More than just an endlessly enjoyable football game, the NCAA Franchise is a cautionary tale of the dangers of giving the NCAA complete control over its student-athletes

“NCAA Football 14” is a videogame that allows the user to immerse themselves in the college football world.

Whether one wants to become the head coach of their favorite team or create a high school player who earns a scholarship to play for their dream school, “NCAA Football 14” provides a myriad of content that never fails to get old.

Despite being created six years ago, the game plays like a game created today, featuring fantastic graphics and an uber realistic physics engine.

It has a highly regarded status and almost has a cult classic-like following behind it, with YouTubers devoting enormous amounts of time to editing and uploading videos that feature its gameplay and a community of active “modders,” or people who alter the game, that attempt to update each team’s roster and stadiums every season.

Do not let its Metacritic user score of 6.3 out of 10 mislead you. “NCAA Football 14” provides a serious amount of content that separates itself from prior renditions of the game and establishes itself as one of the best football simulation games even to this day.

Yet, despite the popularity it sees today on the YouTube community and elsewhere, “NCAA Football 14” was the last game of its kind. Since then, no other games have been released. And rightfully so, as the NCAA profited off the likeness of the players it neglected to pay or ask for permission to use.

Before any professional athletes are included in other video game franchises such as the “Madden” franchise, a professional football videogame franchise, the league’s players association have to agree to let them use their image in the videogame.

Recently, for instance, the video game publishing company 2K Games reached an agreement with the National Football League Players Association to create football videogames with NFL players in them. This has threatened the monopoly that Electronic Arts, another videogame publishing company and publisher of the “Madden” franchise, has on the football videogame industry.

The catalyst for the end to the “NCAA” video game franchise began with a 2009 lawsuit ignited by a former UCLA basketball player, Ed O’Bannon. O’Bannon sued the NCAA for failing to compensate collegiate players after using their likenesses in videogames depicting them. In fact, it was not EA that did not want to pay the players; it was the NCAA itself.

This tidbit of information does not sound atypical. After all, the NCAA has attempted to and has successfully been curbing the ability for its athletes to make any semblance of money while larger universities extract millions of dollars from its players.

For instance, the term “student-athlete” was coined in the 1950s after a football-related death led to the widow seeking workers compensation. The NCAA was able to successfully argue to the Supreme Court of Colorado that the player did not qualify for workers compensation because his primary profession was not football. Thus, the student-athlete was born and since then, the NCAA has used this moniker as a means to not have to pay its athletes.

Taylor Branch, an American author, notes that the term student-athlete is intentionally ambiguous, and since the student-athletes “were high-performance athletes ... they could be forgiven for not meeting the academic standards of their peers; that they were students meant they did not have to be compensated, ever, for anything more than the cost of their studies.”
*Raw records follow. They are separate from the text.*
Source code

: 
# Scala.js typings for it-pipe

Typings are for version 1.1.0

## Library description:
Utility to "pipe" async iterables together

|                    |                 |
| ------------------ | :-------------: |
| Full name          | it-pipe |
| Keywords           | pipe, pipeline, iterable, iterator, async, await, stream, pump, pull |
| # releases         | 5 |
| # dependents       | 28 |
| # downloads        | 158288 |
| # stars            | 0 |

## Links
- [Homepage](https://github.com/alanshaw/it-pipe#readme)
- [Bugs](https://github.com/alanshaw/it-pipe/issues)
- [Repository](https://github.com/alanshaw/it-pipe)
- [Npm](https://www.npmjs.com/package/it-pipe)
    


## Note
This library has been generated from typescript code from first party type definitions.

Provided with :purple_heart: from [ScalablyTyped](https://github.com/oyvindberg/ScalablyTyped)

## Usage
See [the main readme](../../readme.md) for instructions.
Clearly, there are institutional problems with the NCAA, an organization that should prevent the continuation of games which use the likeness of players whom they will not pay. While the “NCAA Football” franchise is a beloved one, it is important to consider the implications of publishing and playing such a game.
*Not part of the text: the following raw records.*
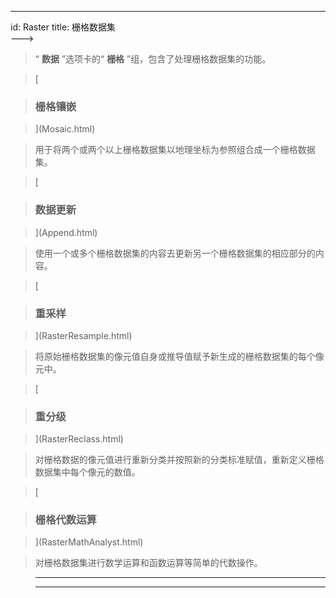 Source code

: ---
id: Raster
title: 栅格数据集  
--->  
> “ **数据** ”选项卡的“ **栅格** ”组，包含了处理栅格数据集的功能。

>

> [

>

> ### 栅格镶嵌

>

> ](Mosaic.html)

>

> 用于将两个或两个以上栅格数据集以地理坐标为参照组合成一个栅格数据集。

>

> [

>

> ### 数据更新

>

> ](Append.html)

>

> 使用一个或多个栅格数据集的内容去更新另一个栅格数据集的相应部分的内容。

>

> [

>

> ### 重采样

>

> ](RasterResample.html)

>

> 将原始栅格数据集的像元值自身或推导值赋予新生成的栅格数据集的每个像元中。

>

> [

>

> ### 重分级

>

> ](RasterReclass.html)

>

> 对栅格数据的像元值进行重新分类并按照新的分类标准赋值，重新定义栅格数据集中每个像元的数值。

>

> [

>

> ### 栅格代数运算

>

> ](RasterMathAnalyst.html)

>

> 对栅格数据集进行数学运算和函数运算等简单的代数操作。

>

> * * *

>

> [](http://www.supermap.com)  
>  
> ---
For instance, it would set the precedent that the likeness of players down to everything but their names (including their hometowns, height, weight and so on) negates the NCAA’s and perhaps other similar entities’ responsibilities to provide compensation from those they profit from.
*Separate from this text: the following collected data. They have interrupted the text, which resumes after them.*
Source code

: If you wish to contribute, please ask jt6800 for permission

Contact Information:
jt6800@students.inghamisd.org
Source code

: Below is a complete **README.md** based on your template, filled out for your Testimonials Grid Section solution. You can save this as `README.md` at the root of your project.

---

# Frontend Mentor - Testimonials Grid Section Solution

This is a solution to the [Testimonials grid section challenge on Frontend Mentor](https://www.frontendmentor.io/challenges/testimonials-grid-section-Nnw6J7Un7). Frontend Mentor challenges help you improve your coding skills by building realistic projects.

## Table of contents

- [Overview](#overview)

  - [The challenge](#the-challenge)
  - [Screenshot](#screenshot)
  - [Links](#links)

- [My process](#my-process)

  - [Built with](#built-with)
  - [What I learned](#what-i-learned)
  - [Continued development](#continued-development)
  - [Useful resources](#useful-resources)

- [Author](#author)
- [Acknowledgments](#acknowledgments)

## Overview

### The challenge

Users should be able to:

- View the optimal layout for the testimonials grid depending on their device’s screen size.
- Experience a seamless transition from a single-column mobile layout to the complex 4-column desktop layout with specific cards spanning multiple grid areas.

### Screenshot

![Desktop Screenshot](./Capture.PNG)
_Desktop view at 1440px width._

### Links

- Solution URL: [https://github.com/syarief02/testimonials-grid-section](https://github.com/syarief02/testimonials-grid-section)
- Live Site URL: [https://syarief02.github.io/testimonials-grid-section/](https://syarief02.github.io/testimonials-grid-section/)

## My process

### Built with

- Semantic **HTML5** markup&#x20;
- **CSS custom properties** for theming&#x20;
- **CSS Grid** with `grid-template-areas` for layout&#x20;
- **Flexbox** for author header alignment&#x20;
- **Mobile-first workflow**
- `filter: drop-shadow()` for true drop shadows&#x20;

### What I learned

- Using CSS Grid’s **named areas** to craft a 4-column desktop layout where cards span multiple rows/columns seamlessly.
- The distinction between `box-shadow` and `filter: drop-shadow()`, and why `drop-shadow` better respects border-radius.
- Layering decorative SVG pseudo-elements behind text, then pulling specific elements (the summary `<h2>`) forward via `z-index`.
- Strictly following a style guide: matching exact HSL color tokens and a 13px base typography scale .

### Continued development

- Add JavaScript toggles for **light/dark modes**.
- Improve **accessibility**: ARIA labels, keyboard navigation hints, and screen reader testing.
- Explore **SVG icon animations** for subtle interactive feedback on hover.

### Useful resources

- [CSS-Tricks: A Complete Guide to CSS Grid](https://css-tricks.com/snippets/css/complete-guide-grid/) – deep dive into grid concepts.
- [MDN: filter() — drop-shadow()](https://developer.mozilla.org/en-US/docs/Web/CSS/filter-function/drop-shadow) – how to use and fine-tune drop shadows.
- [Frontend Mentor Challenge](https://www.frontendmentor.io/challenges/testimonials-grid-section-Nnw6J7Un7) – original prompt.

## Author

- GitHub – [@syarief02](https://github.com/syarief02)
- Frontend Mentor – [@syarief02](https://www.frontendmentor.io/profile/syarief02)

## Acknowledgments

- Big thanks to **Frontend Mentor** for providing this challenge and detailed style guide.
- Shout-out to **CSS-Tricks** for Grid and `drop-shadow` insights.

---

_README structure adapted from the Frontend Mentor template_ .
The legacy of the “NCAA Football” series provides an insight in the exploitation of the student-athlete, where players were and continue to be left uncompensated for their appearances in popular media.

 It also revealed the larger problem with collegiate sports where players can jeopardize their futures, whether it be their professional sports future, academic future or their future health, to win competitions.

The entertainment value extracted from players’ efforts provide academic institutions and the NCAA with millions of dollars, yet these players see none of this at this time.